Will be going in a 1998 12 valve block (industrial). Planning on running a VE pump so I need to swap the crank gear. How do I go about doing so? Just get a huge puller to get it off and put the new gear in the BBQ for a while and tap it on? Do I need to worry about welding it or will it be fine driving a VE pump at 400 to 450 HP?

My 6.0 Ford just rolled 10K hours (actually wouldn't roll, just stuck at 9999.9). Less than 5 miles after it rolled I stopped in town to grab some parts and came back out and it wouldn't start - first time this 6.0 has ever given me trouble.

Long story short, it has developed a high pressure oil leak, so that along with #4 injector that goes on vacation if I don't run way to much fuel additive and a turbo that gets stuck more often than not means that it is the end of the line for the 350K mile 6.0 Ford.

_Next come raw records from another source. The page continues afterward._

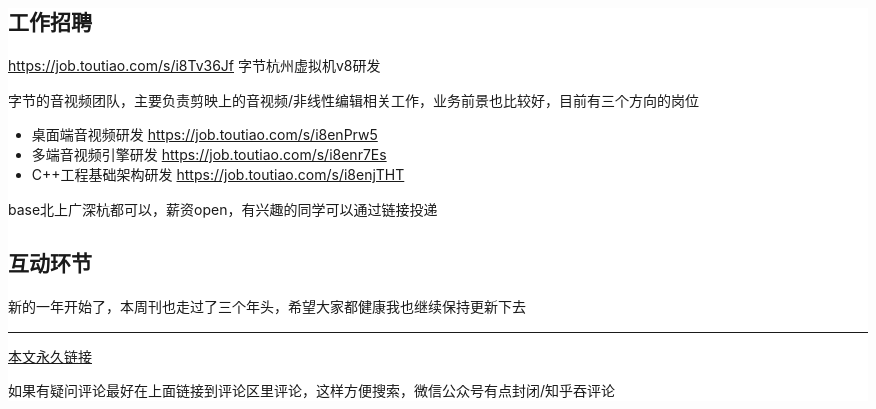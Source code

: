 ## 工作招聘

https://job.toutiao.com/s/i8Tv36Jf
字节杭州虚拟机v8研发

字节的音视频团队，主要负责剪映上的音视频/非线性编辑相关工作，业务前景也比较好，目前有三个方向的岗位

- 桌面端音视频研发 https://job.toutiao.com/s/i8enPrw5
- 多端音视频引擎研发 https://job.toutiao.com/s/i8enr7Es
- C++工程基础架构研发 https://job.toutiao.com/s/i8enjTHT

base北上广深杭都可以，薪资open，有兴趣的同学可以通过链接投递

## 互动环节

新的一年开始了，本周刊也走过了三个年头，希望大家都健康我也继续保持更新下去

---

[本文永久链接](https://wanghenshui.github.io/cppweeklynews/posts/145.html)

如果有疑问评论最好在上面链接到评论区里评论，这样方便搜索，微信公众号有点封闭/知乎吞评论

Truck is in great shape, so it will get a stroked 12 valve.
 
If you are going to junk the 6.7 crank gear, just cut it off. The new gear needs to be heated evenly before sliding it in place. We have a toaster oven.
Work fast.
 
If you are going to junk the 6.7 crank gear, just cut it off. The new gear needs to be heated evenly before sliding it in place. We have a toaster oven.
Work fast.

How warm do I want to get the gear? Obviously as hot as I can without changing the metal - 500°?
 
So I was digging through my parts pile and I have a set of five 3802747 pistons and 12v rods (the engine chucked one). Three questions, the first mostly out of curiosity:

- What is the compression ratio on these pistons?
- I have a few other 12v rods laying around - can I mix and match rods without having it balanced?
- Do I need to weld the crank gear for my mild HP goals?
 
17.3:1

You can mix rods without balancing, but balance them anyway. It's easy.
Welding the gear on isn't necessary, but why not do it while you're looking at it. It's easy
 
Bowl volume is going to change when you are forced to remove 0.080" from the crown.

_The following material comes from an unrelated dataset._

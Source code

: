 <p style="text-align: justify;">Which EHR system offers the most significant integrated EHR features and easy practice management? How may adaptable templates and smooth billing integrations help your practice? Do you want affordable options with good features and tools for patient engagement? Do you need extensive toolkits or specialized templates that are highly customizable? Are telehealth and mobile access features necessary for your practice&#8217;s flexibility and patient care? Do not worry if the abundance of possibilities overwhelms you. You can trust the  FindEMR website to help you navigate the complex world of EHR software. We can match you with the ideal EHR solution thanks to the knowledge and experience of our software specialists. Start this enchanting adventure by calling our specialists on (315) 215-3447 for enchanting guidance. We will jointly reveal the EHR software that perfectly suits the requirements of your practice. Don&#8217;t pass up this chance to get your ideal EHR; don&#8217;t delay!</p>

Just grind down the pistons .080" ? Is it that easy? At one point, I was thinking of using a 6.7 crank for a cheap and mild stroke/displacement increase, but if I had to buy new pistons or shorter rods, I don't think it be worth it for the less then 10 cu-in increase. If I could mill down the stock pistons .080, I'd live with the smaller bowl volume, but won't the removal of material weaken the piston or place the top ring too close to the top of the piston??

Ed
 
Just grind down the pistons .080" ? Is it that easy? If I could mill down the stock pistons .080, I'd live with the smaller bowl volume, but won't the removal of material weaken the piston or place the top ring too close to the top of the piston??

It can be done, it would depend on the piston that was used to begin with, I would recommend something with a top ring land 14mm below the crown if that was the intended purpose.